● Requirement
Where does the string "función" occur in the entries below? Copy every line where it does.

Data items
((
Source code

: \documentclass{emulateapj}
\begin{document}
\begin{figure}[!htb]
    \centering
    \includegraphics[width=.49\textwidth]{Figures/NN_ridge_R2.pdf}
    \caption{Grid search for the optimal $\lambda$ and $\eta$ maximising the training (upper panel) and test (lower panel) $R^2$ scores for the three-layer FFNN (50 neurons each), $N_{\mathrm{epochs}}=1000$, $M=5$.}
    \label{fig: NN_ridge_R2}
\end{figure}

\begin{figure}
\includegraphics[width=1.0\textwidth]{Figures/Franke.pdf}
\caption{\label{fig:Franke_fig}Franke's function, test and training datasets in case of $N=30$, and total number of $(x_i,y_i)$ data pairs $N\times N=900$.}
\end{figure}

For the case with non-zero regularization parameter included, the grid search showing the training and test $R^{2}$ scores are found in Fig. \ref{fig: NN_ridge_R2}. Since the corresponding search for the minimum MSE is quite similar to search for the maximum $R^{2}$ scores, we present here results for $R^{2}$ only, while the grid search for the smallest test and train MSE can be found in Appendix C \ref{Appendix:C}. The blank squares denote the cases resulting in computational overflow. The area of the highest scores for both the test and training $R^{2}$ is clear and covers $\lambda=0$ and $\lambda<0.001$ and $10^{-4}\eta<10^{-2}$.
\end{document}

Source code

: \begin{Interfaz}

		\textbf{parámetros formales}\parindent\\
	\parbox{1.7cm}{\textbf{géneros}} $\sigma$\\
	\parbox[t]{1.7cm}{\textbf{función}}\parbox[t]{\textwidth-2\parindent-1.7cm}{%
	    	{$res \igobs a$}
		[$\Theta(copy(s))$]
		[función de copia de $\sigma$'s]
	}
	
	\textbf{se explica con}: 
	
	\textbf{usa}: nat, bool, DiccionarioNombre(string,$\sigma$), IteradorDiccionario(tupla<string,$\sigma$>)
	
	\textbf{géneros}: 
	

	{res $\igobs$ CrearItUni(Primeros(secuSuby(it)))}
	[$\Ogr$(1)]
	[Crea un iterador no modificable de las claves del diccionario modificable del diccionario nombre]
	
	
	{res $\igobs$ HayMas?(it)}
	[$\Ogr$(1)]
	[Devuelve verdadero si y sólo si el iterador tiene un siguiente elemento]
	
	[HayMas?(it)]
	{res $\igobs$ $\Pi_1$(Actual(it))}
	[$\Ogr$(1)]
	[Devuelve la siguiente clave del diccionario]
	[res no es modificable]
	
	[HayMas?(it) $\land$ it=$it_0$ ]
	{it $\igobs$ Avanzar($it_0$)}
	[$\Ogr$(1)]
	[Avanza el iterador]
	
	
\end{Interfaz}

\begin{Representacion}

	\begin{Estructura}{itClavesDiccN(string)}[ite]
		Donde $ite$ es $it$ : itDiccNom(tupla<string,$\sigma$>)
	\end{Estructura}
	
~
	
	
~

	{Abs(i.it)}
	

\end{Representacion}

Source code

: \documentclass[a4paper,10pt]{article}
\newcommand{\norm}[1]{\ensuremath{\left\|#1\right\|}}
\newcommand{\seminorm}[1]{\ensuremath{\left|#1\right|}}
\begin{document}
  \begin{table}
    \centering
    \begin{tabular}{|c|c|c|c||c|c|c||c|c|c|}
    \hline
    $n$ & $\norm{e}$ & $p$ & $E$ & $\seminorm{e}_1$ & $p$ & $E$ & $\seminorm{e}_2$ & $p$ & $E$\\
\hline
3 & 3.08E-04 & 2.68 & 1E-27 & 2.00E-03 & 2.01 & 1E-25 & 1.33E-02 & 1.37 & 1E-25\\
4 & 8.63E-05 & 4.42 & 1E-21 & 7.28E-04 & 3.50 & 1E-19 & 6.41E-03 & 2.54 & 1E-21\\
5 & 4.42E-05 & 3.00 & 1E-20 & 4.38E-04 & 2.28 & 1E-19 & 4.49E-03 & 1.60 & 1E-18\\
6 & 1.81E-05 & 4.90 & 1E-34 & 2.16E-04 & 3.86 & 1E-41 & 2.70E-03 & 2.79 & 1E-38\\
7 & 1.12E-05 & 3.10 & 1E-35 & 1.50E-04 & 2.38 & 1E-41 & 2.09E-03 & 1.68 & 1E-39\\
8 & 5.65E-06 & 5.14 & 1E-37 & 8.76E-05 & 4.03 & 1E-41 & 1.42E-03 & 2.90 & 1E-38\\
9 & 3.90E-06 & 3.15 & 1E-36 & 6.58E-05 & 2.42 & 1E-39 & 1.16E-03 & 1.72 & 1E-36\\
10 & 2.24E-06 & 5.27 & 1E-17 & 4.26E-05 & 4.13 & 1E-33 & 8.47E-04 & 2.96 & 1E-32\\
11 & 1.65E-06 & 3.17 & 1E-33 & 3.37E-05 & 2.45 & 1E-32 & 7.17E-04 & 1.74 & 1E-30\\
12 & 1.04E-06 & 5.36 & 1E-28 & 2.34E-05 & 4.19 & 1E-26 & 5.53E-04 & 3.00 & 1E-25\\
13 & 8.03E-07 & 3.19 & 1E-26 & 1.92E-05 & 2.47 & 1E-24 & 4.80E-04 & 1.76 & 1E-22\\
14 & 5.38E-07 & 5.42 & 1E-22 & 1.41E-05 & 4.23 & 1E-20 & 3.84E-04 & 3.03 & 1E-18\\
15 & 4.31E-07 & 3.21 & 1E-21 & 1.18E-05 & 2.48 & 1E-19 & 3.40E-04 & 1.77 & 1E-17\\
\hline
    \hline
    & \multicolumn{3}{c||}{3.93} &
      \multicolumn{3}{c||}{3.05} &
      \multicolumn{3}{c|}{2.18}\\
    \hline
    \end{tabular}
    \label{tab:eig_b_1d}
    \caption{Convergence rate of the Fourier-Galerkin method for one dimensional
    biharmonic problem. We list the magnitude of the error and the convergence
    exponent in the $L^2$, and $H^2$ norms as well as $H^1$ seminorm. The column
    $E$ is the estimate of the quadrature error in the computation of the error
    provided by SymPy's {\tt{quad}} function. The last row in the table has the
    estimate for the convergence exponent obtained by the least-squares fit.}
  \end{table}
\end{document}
))
● Answer space
	\parbox[t]{1.7cm}{\textbf{función}}\parbox[t]{\textwidth-2\parindent-1.7cm}{%
		[función de copia de $\sigma$'s]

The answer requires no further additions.